Creating a custom TCP protocol

Published: Mar 30, 2024

Creating a protocol for TCP with binary data to get live game data from game servers.

Background

To start with some background, I have a few L4D2 servers that periodically send a JSON POST to my admin panel, sending “live data”, such as online players, their healths, state (dead, incapped, etc.), so that you can basically see what’s happening in a game, live. Now this system is definitely not efficient, as I’m working with already made sourcemod extenstions. This system is constantly fetching the states on demand, serializing it in JSON, and creating an entire new HTTP request, every 5 seconds.
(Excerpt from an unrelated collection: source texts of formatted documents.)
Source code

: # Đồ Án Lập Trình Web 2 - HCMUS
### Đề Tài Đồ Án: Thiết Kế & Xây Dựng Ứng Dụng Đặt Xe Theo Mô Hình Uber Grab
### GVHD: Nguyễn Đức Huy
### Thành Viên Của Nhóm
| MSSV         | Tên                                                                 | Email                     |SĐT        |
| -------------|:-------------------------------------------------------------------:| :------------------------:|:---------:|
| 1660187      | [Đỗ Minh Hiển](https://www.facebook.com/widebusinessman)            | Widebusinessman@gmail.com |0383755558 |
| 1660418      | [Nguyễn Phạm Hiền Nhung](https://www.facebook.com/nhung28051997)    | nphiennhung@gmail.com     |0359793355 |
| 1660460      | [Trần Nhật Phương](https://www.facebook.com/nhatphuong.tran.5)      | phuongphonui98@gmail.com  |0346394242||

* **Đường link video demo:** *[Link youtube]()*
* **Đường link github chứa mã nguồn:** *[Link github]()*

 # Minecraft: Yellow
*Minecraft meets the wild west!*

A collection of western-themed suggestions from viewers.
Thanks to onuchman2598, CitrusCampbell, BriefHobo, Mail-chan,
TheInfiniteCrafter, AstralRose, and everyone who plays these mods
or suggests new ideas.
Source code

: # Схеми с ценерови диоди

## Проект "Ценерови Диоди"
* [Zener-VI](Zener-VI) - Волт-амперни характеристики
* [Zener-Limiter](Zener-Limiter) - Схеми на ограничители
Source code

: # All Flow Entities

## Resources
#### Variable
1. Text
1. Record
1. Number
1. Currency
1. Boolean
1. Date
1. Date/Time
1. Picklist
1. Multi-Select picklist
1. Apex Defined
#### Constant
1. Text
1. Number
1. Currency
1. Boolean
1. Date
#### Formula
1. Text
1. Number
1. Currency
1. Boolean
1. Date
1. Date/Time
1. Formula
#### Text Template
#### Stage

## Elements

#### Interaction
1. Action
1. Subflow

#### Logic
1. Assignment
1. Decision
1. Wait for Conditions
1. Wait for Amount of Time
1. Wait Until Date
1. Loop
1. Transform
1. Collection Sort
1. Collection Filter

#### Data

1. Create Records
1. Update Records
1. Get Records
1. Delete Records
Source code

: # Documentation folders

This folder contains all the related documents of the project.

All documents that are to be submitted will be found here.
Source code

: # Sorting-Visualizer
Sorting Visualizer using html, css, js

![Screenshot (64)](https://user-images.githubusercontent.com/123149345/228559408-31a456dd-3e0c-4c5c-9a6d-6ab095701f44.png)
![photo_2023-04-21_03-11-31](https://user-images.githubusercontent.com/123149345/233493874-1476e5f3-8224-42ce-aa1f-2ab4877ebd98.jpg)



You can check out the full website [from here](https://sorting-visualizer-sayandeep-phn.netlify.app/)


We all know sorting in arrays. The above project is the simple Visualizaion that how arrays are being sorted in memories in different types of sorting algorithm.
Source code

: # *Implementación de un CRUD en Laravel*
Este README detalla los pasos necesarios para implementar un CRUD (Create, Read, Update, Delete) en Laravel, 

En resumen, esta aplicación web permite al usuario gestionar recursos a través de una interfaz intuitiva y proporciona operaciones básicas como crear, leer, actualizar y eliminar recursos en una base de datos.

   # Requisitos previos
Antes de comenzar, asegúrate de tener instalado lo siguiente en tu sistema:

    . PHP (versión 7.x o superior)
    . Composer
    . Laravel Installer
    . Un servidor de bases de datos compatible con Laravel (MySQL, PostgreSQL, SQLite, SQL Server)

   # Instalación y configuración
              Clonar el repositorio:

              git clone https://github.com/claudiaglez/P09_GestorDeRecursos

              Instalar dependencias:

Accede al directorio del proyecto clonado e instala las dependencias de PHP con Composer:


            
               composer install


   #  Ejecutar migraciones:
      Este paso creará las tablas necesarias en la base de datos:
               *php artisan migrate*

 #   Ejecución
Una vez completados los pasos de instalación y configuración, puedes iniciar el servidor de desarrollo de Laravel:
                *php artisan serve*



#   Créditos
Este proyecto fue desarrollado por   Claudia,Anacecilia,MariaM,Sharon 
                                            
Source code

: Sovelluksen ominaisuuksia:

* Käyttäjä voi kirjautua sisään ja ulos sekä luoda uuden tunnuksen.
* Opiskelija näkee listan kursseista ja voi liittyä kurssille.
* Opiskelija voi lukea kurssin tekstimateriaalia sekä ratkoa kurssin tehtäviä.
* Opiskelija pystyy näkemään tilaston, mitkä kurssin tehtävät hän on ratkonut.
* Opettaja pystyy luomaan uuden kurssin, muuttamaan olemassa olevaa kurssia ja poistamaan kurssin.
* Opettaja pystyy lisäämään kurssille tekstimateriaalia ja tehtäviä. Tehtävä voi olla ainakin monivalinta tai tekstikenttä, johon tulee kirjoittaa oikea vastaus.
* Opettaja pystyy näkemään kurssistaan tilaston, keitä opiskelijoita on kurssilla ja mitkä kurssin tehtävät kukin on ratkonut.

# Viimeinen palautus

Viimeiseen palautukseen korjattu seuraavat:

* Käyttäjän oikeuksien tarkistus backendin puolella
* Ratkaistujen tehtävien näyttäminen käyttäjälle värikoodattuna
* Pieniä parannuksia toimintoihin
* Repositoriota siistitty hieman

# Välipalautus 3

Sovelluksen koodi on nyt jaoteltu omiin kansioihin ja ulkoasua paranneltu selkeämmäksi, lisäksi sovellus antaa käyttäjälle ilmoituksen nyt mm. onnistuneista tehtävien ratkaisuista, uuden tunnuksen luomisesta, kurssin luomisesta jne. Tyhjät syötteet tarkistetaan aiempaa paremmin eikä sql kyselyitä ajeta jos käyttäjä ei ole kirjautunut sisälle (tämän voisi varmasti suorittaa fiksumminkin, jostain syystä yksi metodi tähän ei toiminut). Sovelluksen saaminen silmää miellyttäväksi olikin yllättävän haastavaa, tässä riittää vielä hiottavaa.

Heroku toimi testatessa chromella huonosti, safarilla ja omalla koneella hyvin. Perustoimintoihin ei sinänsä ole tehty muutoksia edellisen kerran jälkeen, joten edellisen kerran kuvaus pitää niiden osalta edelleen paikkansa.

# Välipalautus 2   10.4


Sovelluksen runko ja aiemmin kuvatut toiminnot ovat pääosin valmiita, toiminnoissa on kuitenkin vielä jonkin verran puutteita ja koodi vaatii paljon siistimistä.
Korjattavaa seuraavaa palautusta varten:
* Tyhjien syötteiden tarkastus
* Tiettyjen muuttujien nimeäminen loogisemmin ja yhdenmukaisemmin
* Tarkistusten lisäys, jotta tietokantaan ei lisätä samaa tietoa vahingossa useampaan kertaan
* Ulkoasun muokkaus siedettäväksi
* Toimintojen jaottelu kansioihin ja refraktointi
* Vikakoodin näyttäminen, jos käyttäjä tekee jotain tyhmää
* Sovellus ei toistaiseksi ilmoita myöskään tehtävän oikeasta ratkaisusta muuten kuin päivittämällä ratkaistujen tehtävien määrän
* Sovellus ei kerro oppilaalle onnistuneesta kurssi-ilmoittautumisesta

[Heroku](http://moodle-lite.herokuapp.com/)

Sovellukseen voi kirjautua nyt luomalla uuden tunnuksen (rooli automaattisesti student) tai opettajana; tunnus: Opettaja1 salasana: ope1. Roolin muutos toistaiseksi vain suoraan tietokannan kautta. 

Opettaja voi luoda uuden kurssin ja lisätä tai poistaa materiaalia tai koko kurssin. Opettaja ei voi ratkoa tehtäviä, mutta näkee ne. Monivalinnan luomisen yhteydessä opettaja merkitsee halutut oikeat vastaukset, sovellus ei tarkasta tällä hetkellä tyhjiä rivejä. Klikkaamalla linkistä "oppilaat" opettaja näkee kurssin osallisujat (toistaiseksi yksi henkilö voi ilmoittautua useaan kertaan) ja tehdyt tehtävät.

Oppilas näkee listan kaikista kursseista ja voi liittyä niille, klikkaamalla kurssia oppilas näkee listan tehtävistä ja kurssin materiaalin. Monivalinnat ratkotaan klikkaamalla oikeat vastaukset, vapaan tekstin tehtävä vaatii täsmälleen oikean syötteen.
Now, that system had some optimizations - when there is no one viewing it, the interval increased but I never liked that it’s sending these huge blobs of data. The data never had to travel in the internet, both the panel and servers are hosted on the same server, but still, it’s inefficient.

The new system

So I started with a system that I already had some goals in mind. I already had my panel connected to rcon, and I could host a server, but I didn’t want the panel to have to remember each server’s “live” port.

Goals

  • The panel itself hosted the server, so only one port was needed (to be remembered that is)
  • Partial changes could be sent (player took damage, map changed, an enemy spawned, etc)

So the basic implementation worked simply, the game server would establish a TCP connection to the panel, and then anytime an event happened, it would send a packet which consisted of a header and then 1 or more records. The header contained a byte for the version, and then a null-terminated string for the server’s ID that gets mapped on the panel.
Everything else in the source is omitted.